Raymond: The National Company Law Tribunal (NCLT) has given nod to the scheme of transfer of Raymond Apparel business to Raymond Ltd. In September last year, the board of Raymond had approved demerging the B2C business, including apparels, of Raymond Apparel Ltd (RAL).
IndiGo: The low-budget carrier has reportedly partially reinstated salaries of its pilots following the normalisation of its operations. It had announced a 28% pay cut for pilots in 2020 due to suspension of operations in the wake of the pandemic.
Max Healthcare Institute: Private equity firm KKR's affiliate firm Kayak Investment offloaded 10% shares in the company for nearly ₹3,300 crore.
Lupin: The drug major said that its New Jersey facility has received thirteen observations from the U.S. drug regulator.
ONGC: The oil and gas major is set to open a gas producing basin, Vindhyan, as it details out commercialisation of a gas discovery in Madhya Pradesh. This would be the ninth producing Basin of India (and) the eighth by ONGC.
Exide Industries: The battery manufacturer on Thursday announced an investment of Rs 6,000 crore in Karnataka for setting up one of the largest giga factories for advanced cell chemistry technology.
Gail (India): The oil major has received its board approval to buyback 57 million shares at ₹190 apiece aggregating to ₹1,083 crore. The buyback is at a 22% premium to Wednesday closing price.
Here are the key things investors should know before the market opens today:
Wall Street falls overnight
In the overnight trade, all three major U.S. stocks ended lower for the second straight session amid persistent concerns about Russia-Ukraine conflict which may add inflationary pressure on the economy, resulting in a more aggressive policy stance by the Federal Reserve. The Dow Jones Industrial Average fell 1.56%, the S&P 500 dropped 1.57%, and the Nasdaq Composite ended 1.54% lower.
Asian shares follow Wall Street lower
Shares in the Asia-Pacific region opened mostly lower on Friday, following a negative finish at Wall Street overnight.

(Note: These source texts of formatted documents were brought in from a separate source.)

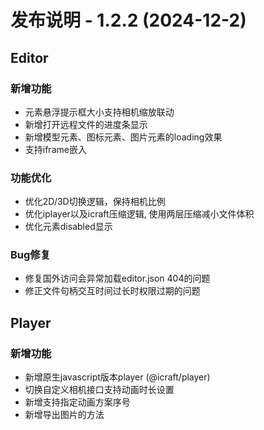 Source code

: # 发布说明 - 1.2.2 (2024-12-2)

## Editor
### 新增功能
- 元素悬浮提示框大小支持相机缩放联动
- 新增打开远程文件的进度条显示
- 新增模型元素、图标元素、图片元素的loading效果
- 支持iframe嵌入

### 功能优化
- 优化2D/3D切换逻辑，保持相机比例
- 优化iplayer以及icraft压缩逻辑, 使用两层压缩减小文件体积
- 优化元素disabled显示

### Bug修复
- 修复国外访问会异常加载editor.json 404的问题
- 修正文件句柄交互时间过长时权限过期的问题

## Player
### 新增功能
- 新增原生javascript版本player (@icraft/player)
- 切换自定义相机接口支持动画时长设置
- 新增支持指定动画方案序号
- 新增导出图片的方法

The stocks lost momentum amid fading hopes of peace talk between Moscow and Kyiv as Russian troops continued shelling and missile strikes in northern Ukraine, despite Russia’s claim to have scaled back its offensive around that city and Kyiv.

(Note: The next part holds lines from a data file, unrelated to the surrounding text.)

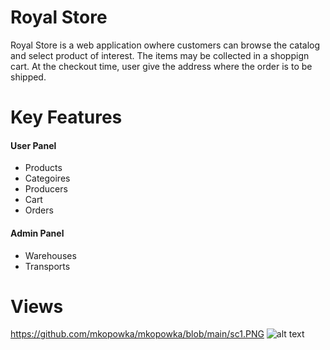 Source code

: # Royal Store

Royal Store is a web application owhere customers can browse the catalog and select product of interest. The items may be collected in a shoppign cart. At the checkout time, user give the address where the order is to be shipped.  

# Key Features
#### User Panel
* Products
* Categoires
* Producers
* Cart
* Orders
#### Admin Panel
* Warehouses
* Transports


# Views
https://github.com/mkopowka/mkopowka/blob/main/sc1.PNG
![alt text](https://github.com/[mkopowka]/[mkopowka]/blob/[main]/sc1.PNG?raw=true)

Japan’s benchmark index Nikkei 225 was down 0.7% in early trade, while South Korea’s KOSPI slipped 0.5%.
Hong Kong's benchmark index, the Hang Seng, plunged 1.3%, the Straits Times Index in Singapore fell 0.1%, and Indonesia’s Jakarta Composite traded marginally lower. Taiwan Weighted index and Thailand’s SET Composite were down 0.75% and 0.2%, respectively.
In mainland China, the Shenzhen Component and the Shanghai Composite rose 1.1% and 0.4%, respectively. Australia’s ASX 200 index gained 0.14%.
Oil prices slide 7% on U.S. plan to release crude reserve
The price of Brent crude, the global benchmark, skid 7% overnight to slip below $100 per barrel after the U.S. government announced the release of the largest ever crude from its strategic petroleum reserve to bring down oil prices that have skyrocketed following Russia's invasion of Ukraine. Meanwhile, Russia's President Vladimir Putin on Thursday warned to halt gas supply to Europe unless it will be paid in rubles. The U.S. West Texas Intermediate (WTI) crude futures dropped 7% to $100.28 a barrel, while the Brent oil futures tumbled 4.8% to $107.91 per barrel.
During the Asian trading hour on Friday, the U.S. WTI crude futures were down 0.58% at $99.70 a barrel, while the Brent oil futures slipped 0.4% to $104.25 per barrel.
Meanwhile, the domestic oil marketing companies have kept petrol and diesel prices unchanged on Friday after raising rates by ₹6.4 per litre in the last ten days. However, jet fuel prices were hiked by 2% to an all-time high on Friday, in wake of the rise in global crude prices. Aviation turbine fuel (ATF) was raised by ₹2,258.54 per kilolitre, or 2%, to ₹ 1,12,924.83 per kl in the Delhi region.
FIIs, DIIs turn net buyers
The foreign institutional investors (FIIs) and domestic institutional investors (DIIs) remained net buyers in the Indian equity market on March 31. As per the exchange data, FIIs net purchased shares worth ₹3,088.73 crore, while DIIs net bought shares worth ₹1,145.28 crore.